Just when you thought you’d seen a detective in every guise imaginable, here comes one in sheep’s clothing.
For years, George Glenn hasn’t been close to anyone but his sheep. Everyday he lets them out, pastures them, reads to them and brings them safely back home to his barn in the guilelessly named Irish village of Glennkill. Now George lies dead, pinned to the ground by a spade. Although his flock haven’t had much experience with this sort of thing, they’re determined to bring his killer to justice. There are of course several obstacles, and debut novelist Swann deals with them in appealingly matter-of-fact terms. Sheep can’t talk to people; they can only listen in on conversations between George’s widow Kate and Bible-basher Beth Jameson.
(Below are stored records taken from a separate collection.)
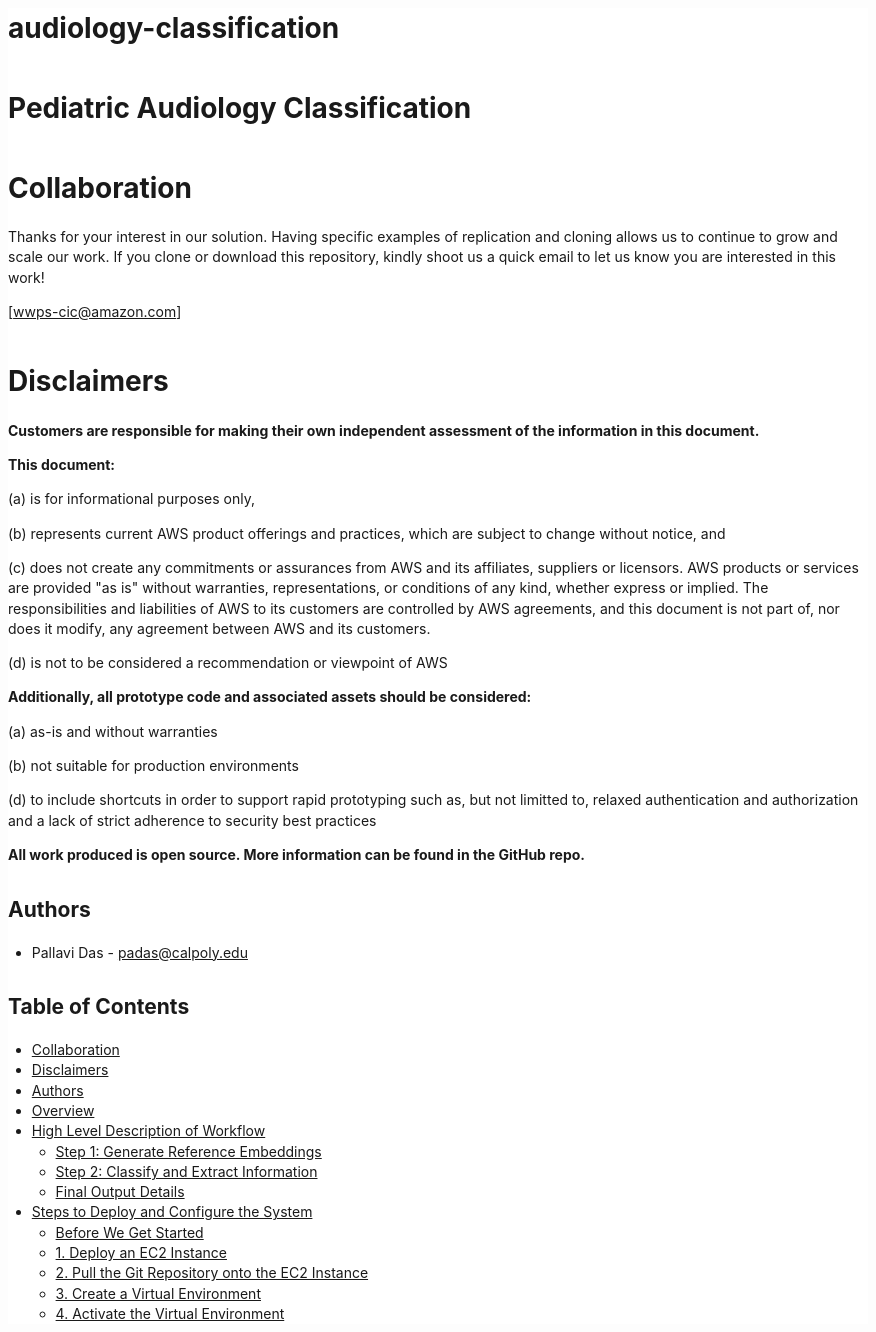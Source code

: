 # audiology-classification

# Pediatric Audiology Classification

# Collaboration

Thanks for your interest in our solution. Having specific examples of replication and cloning allows us to continue to grow and scale our work. If you clone or download this repository, kindly shoot us a quick email to let us know you are interested in this work!

[wwps-cic@amazon.com]

# Disclaimers

**Customers are responsible for making their own independent assessment of the information in this document.**

**This document:**

(a) is for informational purposes only,

(b) represents current AWS product offerings and practices, which are subject to change without notice, and

(c) does not create any commitments or assurances from AWS and its affiliates, suppliers or licensors. AWS products or services are provided "as is" without warranties, representations, or conditions of any kind, whether express or implied. The responsibilities and liabilities of AWS to its customers are controlled by AWS agreements, and this document is not part of, nor does it modify, any agreement between AWS and its customers.

(d) is not to be considered a recommendation or viewpoint of AWS

**Additionally, all prototype code and associated assets should be considered:**

(a) as-is and without warranties

(b) not suitable for production environments

(d) to include shortcuts in order to support rapid prototyping such as, but not limitted to, relaxed authentication and authorization and a lack of strict adherence to security best practices

**All work produced is open source. More information can be found in the GitHub repo.**

## Authors

- Pallavi Das - padas@calpoly.edu

## Table of Contents

- [Collaboration](#collaboration)
- [Disclaimers](#disclaimers)
- [Authors](#authors)
- [Overview](#overview)
- [High Level Description of Workflow](#high-level-description-of-workflow)
  - [Step 1: Generate Reference Embeddings](#step-1-generate-reference-embeddings)
  - [Step 2: Classify and Extract Information](#step-2-classify-and-extract-information)
  - [Final Output Details](#final-output-details)
- [Steps to Deploy and Configure the System](#steps-to-deploy-and-configure-the-system)
  - [Before We Get Started](#before-we-get-started)
  - [1. Deploy an EC2 Instance](#1-deploy-an-ec2-instance)
  - [2. Pull the Git Repository onto the EC2 Instance](#2-pull-the-git-repository-onto-the-ec2-instance)
  - [3. Create a Virtual Environment](#3-create-a-virtual-environment)
  - [4. Activate the Virtual Environment](#4-activate-the-virtual-environment)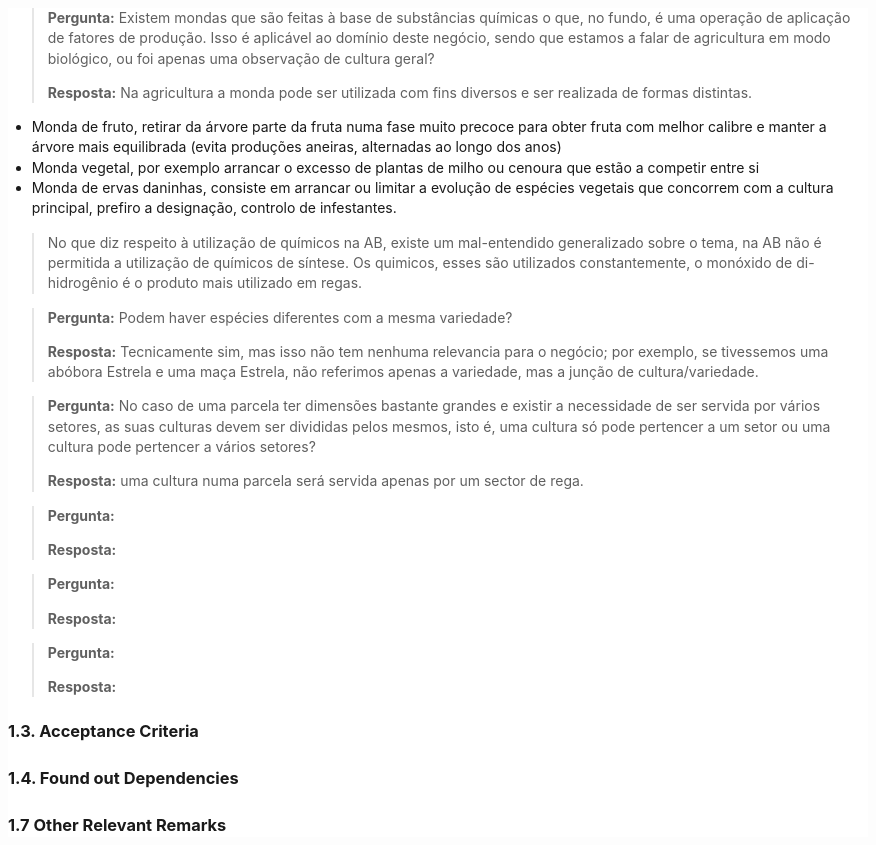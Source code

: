 
> **Pergunta:** Existem mondas que são feitas à base de substâncias químicas o que, no fundo, é uma operação de aplicação de fatores de produção. Isso é aplicável ao domínio deste negócio, sendo que estamos a falar de agricultura em modo biológico, ou foi apenas uma observação de cultura geral?
>
> **Resposta:** Na agricultura a monda pode ser utilizada com fins diversos e ser realizada de formas distintas.
- Monda de fruto, retirar da árvore parte da fruta numa fase muito precoce para obter fruta com melhor calibre e manter a árvore mais equilibrada (evita produções aneiras, alternadas ao longo dos anos)
- Monda vegetal, por exemplo arrancar o excesso de plantas de milho ou cenoura que estão a competir entre si
- Monda de ervas daninhas, consiste em arrancar ou limitar a evolução de espécies vegetais que concorrem com a cultura principal, prefiro a designação, controlo de infestantes.
> No que diz respeito à utilização de químicos na AB, existe um mal-entendido generalizado sobre o tema, na AB não é permitida a utilização de químicos de síntese. Os quimicos, esses são utilizados constantemente, o monóxido de di-hidrogênio é o produto mais utilizado em regas.


> **Pergunta:** Podem haver espécies diferentes com a mesma variedade?
>
> **Resposta:** Tecnicamente sim, mas isso não tem nenhuma relevancia para o negócio; por exemplo, se tivessemos uma abóbora Estrela e uma maça Estrela, não referimos apenas a variedade, mas a junção de cultura/variedade.


> **Pergunta:** No caso de uma parcela ter dimensões bastante grandes e existir a necessidade de ser servida por vários setores, as suas culturas devem ser divididas pelos mesmos, isto é, uma cultura só pode pertencer a um setor ou uma cultura pode pertencer a vários setores?
>
> **Resposta:** uma cultura numa parcela será servida apenas por um sector de rega.


> **Pergunta:**
>
> **Resposta:**


> **Pergunta:**
>
> **Resposta:**


> **Pergunta:**
>
> **Resposta:**



### 1.3. Acceptance Criteria


### 1.4. Found out Dependencies


### 1.7 Other Relevant Remarks

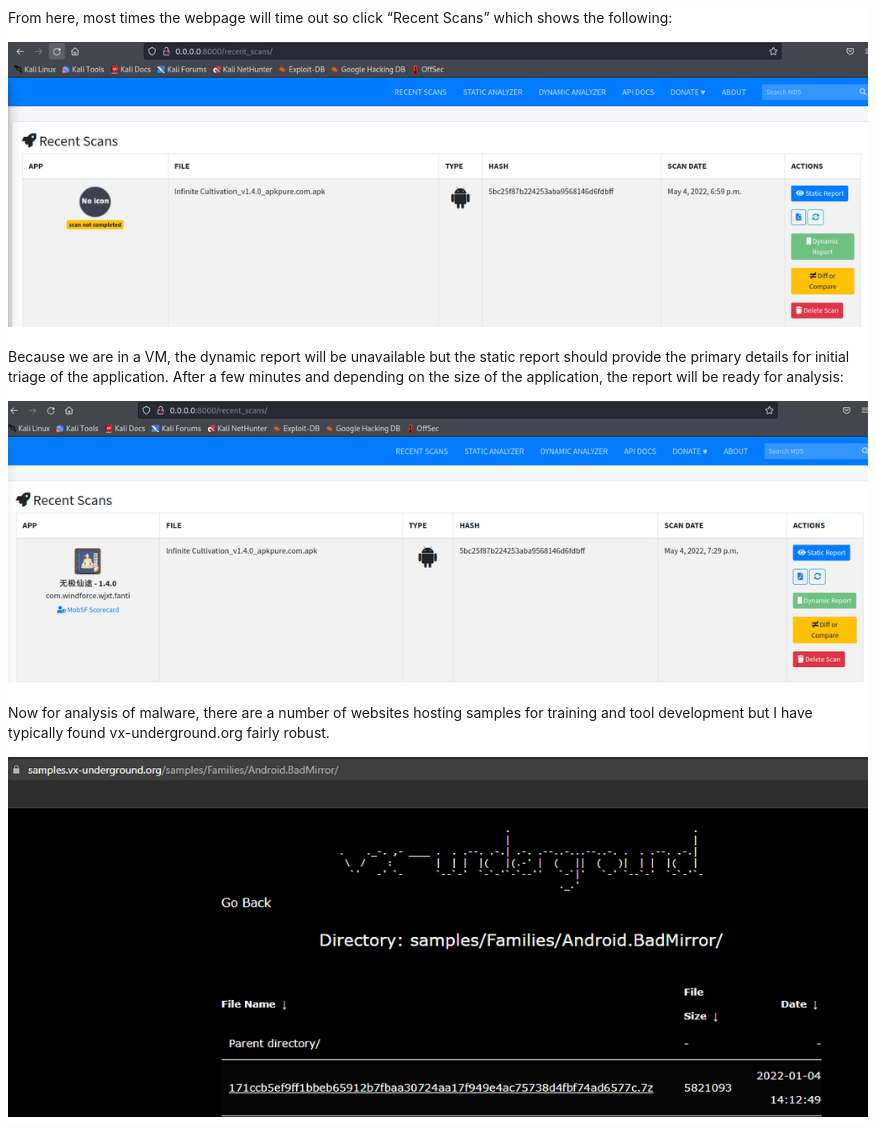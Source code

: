 From here, most times the webpage will time out so click “Recent Scans” which shows the following:

![](resources/Ch5/6.png)

Because we are in a VM, the dynamic report will be unavailable but the static report should provide the primary details for initial triage of the application. After a few minutes and depending on the size of the application, the report will be ready for analysis:

![](resources/Ch5/7.png)

Now for analysis of malware, there are a number of websites hosting samples for training and tool development but I have typically found vx-underground.org fairly robust. 

![](resources/Ch5/8.png)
Not even the smartest of them, Othello, Miss Maple (!) and Mopple the Whale, can understand much of what the neighborhood priest is talking about, except that his name is evidently God. They’re afraid to confront suspects like butcher Abraham Rackham and Gabriel O’Rourke, the Gaelic-speaking charmer who’s raising a flock for slaughter. And even after a series of providential discoveries and brainwaves reveals the answer to the riddle, they don’t know how to tell the Glennkill citizenry.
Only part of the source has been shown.